Cilium Service Mesh – Everything You Need to Know

Jul 20, 2022Isovalent

Today we are announcing the availability of the first release of Cilium Service Mesh. It introduces an option to run the service mesh completely without sidecars while supporting various control plane options. It complements the existing Istio integration based on sidecars that has been available as part of Cilium so far.

With this, we aim to reduce complexity and overhead in the service mesh layer by introducing choice for our users. Users can decide based on their needs whether to run a service mesh with or without sidecars based on what best meets the requirements of their platform.

Enterprise Grade Service Mesh

As more enterprises adopt Kubernetes, we see that the need for an enterprise-grade service mesh has become increasingly important. This brings many new enterprise networking requirements into the service mesh concept that originally spun out of web-scale application teams. This new set of requirements has brought the Kubernetes networking/CNI layer and the service mesh layer closer together and created demand for a new layer delivering a combination of the two while providing the following:

With a larger adoption of kubernetes, enterprise requirements bring Kubernetes networking/CNI layer a lot closer to the Service Mesh layer, thereby evolving into Cilium Service Mesh.
  • Well integrated into public cloud and on-prem: Similar to Kubernetes, service mesh was primarily focused on deployments with infrastructure backed in the public cloud. With enterprises starting to consider adoption, the need for equivalent functionality on-prem and the ability to connect cloud and on-prem together is rising quickly. Equally important is the multi-cloud and multi-cluster aspect to provide connectivity, security, and observability across clouds and premises decoupled from the underlying infrastructure provider.
  • Operate at the network level: Control of the network layer is not only key to integrating with existing enterprise networking components on-prem, but it is also essential to fulfill compliance requirements in the cloud regarding segmentation, encryption, and visibility. This includes providing functionality such as network policies, egress gateways, transparent encryption, BGP, SRv6, and integration with traditional firewalls.
  • Operate at the application protocol level: Understanding of application protocols such as HTTP and gRPC is required to meet the requirements of modern application development principles by implementing functionality such as traffic management, canary rollouts, tracing, and L7 authorization. This is achieved by implementing standards like Ingress and Gateway API.

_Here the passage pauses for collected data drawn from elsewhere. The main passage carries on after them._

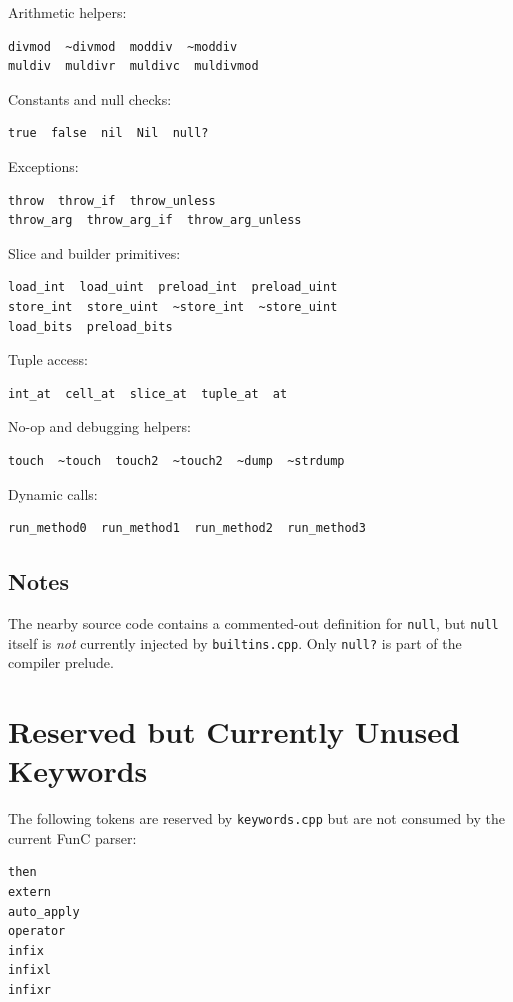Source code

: \documentclass[12pt,oneside]{article}
\begin{document}
Arithmetic helpers:
\begin{verbatim}
divmod  ~divmod  moddiv  ~moddiv
muldiv  muldivr  muldivc  muldivmod
\end{verbatim}

Constants and null checks:
\begin{verbatim}
true  false  nil  Nil  null?
\end{verbatim}

Exceptions:
\begin{verbatim}
throw  throw_if  throw_unless
throw_arg  throw_arg_if  throw_arg_unless
\end{verbatim}

Slice and builder primitives:
\begin{verbatim}
load_int  load_uint  preload_int  preload_uint
store_int  store_uint  ~store_int  ~store_uint
load_bits  preload_bits
\end{verbatim}

Tuple access:
\begin{verbatim}
int_at  cell_at  slice_at  tuple_at  at
\end{verbatim}

No-op and debugging helpers:
\begin{verbatim}
touch  ~touch  touch2  ~touch2  ~dump  ~strdump
\end{verbatim}

Dynamic calls:
\begin{verbatim}
run_method0  run_method1  run_method2  run_method3
\end{verbatim}

\subsection{Notes}
The nearby source code contains a commented-out definition for \verb|null|, but
\verb|null| itself is \emph{not} currently injected by \verb|builtins.cpp|.
Only \verb|null?| is part of the compiler prelude.

\section{Reserved but Currently Unused Keywords}
The following tokens are reserved by \verb|keywords.cpp| but are not consumed by
the current FunC parser:

\begin{verbatim}
then
extern
auto_apply
operator
infix
infixl
infixr
\end{verbatim}
\end{document}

As Isovalent, we have created the highly successful CNCF project Cilium which has become the de-facto standard for cloud native networking and security. Cilium is powering infrastructure at major enterprises such as Adobe, Bell Canada, Capital One, and IKEA, a majority of managed Kubernetes platforms including products from Google Cloud and AWS, and is the default CNI in numerous Kubernetes distributions. With the introduction of Cilium Service Mesh, we are extending the capabilities on the application protocol level.

What is Service Mesh?

With the introduction of distributed applications, additional visibility, connectivity, and security requirements have surfaced. Application components communicate over untrusted networks across cloud and premises boundaries, load-balancing is required to understand application protocols, resiliency is becoming crucial, and security must evolve to a model where sender and receiver can authenticate each other’s identity. In the early days of distributed applications, these requirements were resolved by directly embedding the required logic into the applications. A service mesh extracts these features out of the application and offers them as part of the infrastructure for all applications to use and thus no longer requires to change each application.

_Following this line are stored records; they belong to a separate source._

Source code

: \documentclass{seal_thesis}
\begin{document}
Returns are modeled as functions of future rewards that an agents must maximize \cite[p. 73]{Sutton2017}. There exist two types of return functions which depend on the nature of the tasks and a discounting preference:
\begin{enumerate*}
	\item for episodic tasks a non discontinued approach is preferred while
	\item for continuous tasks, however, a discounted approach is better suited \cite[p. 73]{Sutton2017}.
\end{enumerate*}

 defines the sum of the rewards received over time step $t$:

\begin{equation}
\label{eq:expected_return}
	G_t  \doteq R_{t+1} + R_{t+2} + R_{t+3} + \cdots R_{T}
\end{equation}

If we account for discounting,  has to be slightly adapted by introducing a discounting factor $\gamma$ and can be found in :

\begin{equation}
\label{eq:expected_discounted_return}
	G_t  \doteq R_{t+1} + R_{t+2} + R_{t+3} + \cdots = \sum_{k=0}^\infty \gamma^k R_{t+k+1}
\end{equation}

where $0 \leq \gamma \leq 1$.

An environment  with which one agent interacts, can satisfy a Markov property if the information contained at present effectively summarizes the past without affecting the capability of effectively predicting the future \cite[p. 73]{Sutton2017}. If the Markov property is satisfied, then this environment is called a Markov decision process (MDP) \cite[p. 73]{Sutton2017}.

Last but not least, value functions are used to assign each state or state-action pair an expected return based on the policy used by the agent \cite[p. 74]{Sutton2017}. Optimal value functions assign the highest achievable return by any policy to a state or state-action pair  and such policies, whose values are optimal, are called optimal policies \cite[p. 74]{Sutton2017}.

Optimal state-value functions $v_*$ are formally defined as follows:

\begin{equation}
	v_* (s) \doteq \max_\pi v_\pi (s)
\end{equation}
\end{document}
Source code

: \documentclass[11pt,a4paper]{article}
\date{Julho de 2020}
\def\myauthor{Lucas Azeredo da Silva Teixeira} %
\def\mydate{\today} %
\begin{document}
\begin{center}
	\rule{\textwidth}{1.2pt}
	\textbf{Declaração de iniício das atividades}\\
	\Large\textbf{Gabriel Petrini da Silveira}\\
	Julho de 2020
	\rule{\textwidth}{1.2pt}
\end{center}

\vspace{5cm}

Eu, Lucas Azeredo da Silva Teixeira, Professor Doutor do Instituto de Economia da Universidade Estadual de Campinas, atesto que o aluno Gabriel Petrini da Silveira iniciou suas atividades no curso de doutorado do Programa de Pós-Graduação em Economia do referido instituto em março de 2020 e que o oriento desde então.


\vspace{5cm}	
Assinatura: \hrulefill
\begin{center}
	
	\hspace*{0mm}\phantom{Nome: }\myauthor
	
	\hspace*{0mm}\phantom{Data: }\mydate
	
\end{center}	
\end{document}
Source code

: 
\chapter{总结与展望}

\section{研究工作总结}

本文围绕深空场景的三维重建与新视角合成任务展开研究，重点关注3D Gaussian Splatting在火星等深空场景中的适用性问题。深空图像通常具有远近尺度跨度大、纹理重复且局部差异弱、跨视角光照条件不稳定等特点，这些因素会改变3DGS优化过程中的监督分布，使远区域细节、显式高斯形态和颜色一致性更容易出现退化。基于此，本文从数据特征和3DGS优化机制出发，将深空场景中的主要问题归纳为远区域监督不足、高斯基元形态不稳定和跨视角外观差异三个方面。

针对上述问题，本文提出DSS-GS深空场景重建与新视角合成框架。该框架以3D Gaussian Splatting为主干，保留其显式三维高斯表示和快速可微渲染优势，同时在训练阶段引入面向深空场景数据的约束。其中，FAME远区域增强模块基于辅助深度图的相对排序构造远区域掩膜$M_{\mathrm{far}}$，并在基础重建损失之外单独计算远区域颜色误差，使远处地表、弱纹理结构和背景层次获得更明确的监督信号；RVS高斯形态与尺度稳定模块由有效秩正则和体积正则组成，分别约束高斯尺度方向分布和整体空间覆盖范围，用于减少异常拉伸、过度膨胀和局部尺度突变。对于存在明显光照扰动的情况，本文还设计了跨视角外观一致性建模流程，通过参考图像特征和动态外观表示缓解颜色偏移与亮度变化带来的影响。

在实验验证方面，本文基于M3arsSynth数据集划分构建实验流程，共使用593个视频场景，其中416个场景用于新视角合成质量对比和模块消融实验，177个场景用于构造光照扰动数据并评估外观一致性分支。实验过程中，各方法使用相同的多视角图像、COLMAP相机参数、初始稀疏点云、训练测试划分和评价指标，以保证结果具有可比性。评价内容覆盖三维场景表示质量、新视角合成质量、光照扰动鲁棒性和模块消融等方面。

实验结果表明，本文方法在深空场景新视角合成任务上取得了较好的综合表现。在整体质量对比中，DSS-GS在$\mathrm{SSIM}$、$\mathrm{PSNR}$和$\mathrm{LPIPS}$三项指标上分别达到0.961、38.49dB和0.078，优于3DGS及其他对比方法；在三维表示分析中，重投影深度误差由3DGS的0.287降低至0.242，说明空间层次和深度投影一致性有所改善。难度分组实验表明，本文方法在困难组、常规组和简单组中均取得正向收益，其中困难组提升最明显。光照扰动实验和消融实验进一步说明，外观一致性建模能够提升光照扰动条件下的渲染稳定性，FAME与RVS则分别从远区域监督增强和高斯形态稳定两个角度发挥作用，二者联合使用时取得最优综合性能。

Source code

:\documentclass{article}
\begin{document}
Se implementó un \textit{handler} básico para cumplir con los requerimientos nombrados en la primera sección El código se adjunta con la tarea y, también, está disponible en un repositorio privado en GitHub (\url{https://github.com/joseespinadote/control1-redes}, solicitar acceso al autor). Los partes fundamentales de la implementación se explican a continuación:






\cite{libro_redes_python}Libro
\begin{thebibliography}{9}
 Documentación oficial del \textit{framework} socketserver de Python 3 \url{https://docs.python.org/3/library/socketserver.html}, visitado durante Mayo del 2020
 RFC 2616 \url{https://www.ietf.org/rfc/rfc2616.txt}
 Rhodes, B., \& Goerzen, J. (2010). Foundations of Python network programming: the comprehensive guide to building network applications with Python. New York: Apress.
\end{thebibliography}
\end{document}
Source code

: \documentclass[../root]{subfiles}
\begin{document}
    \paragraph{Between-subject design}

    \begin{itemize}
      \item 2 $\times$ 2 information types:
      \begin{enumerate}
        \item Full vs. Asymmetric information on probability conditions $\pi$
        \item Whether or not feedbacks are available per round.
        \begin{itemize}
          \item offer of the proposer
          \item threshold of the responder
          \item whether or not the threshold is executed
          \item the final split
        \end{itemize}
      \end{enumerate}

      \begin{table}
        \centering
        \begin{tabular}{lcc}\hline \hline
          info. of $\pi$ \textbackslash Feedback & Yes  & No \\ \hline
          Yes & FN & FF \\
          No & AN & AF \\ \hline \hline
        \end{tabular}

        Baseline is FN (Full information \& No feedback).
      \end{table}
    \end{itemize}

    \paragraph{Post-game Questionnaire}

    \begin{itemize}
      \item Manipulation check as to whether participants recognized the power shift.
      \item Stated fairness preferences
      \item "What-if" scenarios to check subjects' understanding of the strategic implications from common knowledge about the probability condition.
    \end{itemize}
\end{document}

Illustration of the basic Service Mesh as a function.

Looking at the feature set of a service mesh today, it can be summarized as follows:

  • Resilient Connectivity: Service to service communication must be possible across boundaries such as clouds, clusters, and premises. Communication must be resilient and fault tolerant.
  • L7 Traffic Management: Load balancing, rate limiting, and resiliency must be L7-aware (HTTP, REST, gRPC, WebSocket, …).
  • Identity-based Security: Relying on network identifiers to achieve security is no longer sufficient, both the sending and receiving services must be able to authenticate each other based on identities instead of a network identifier.
  • Observability & Tracing: Observability in the form of tracing and metrics is critical to understanding, monitoring, and troubleshooting application stability, performance, and availability.
  • Transparency: The functionality must be available to applications in a transparent manner, i.e. without requiring to change application code.

Why Cilium Service Mesh?

Since its early days, Cilium has been well aligned with the service mesh concept by operating at both the networking and the application protocol layer to provide connectivity, load-balancing, security, and observability. For all network processing including protocols such as IP, TCP, and UDP, Cilium uses eBPF as the highly efficient in-kernel datapath. Protocols at the application layer such as HTTP, Kafka, gRPC, and DNS are parsed using a proxy such as Envoy. Lastly, for service mesh use cases that go beyond the capabilities of Cilium, Cilium is offering an Istio integration. It brings all Istio features to Cilium while allowing Cilium to enforce L7 policies via the Istio-managed sidecar. In parallel, Cilium automatically optimizes some aspects of Istio such as shortening the sidecar network path injection and avoiding unencrypted data exposure between application and the sidecar.

Eliminating the need for pods or proxies per node by moving Service Mesh layer into the kernel using eBPF and Cilium Service Mesh.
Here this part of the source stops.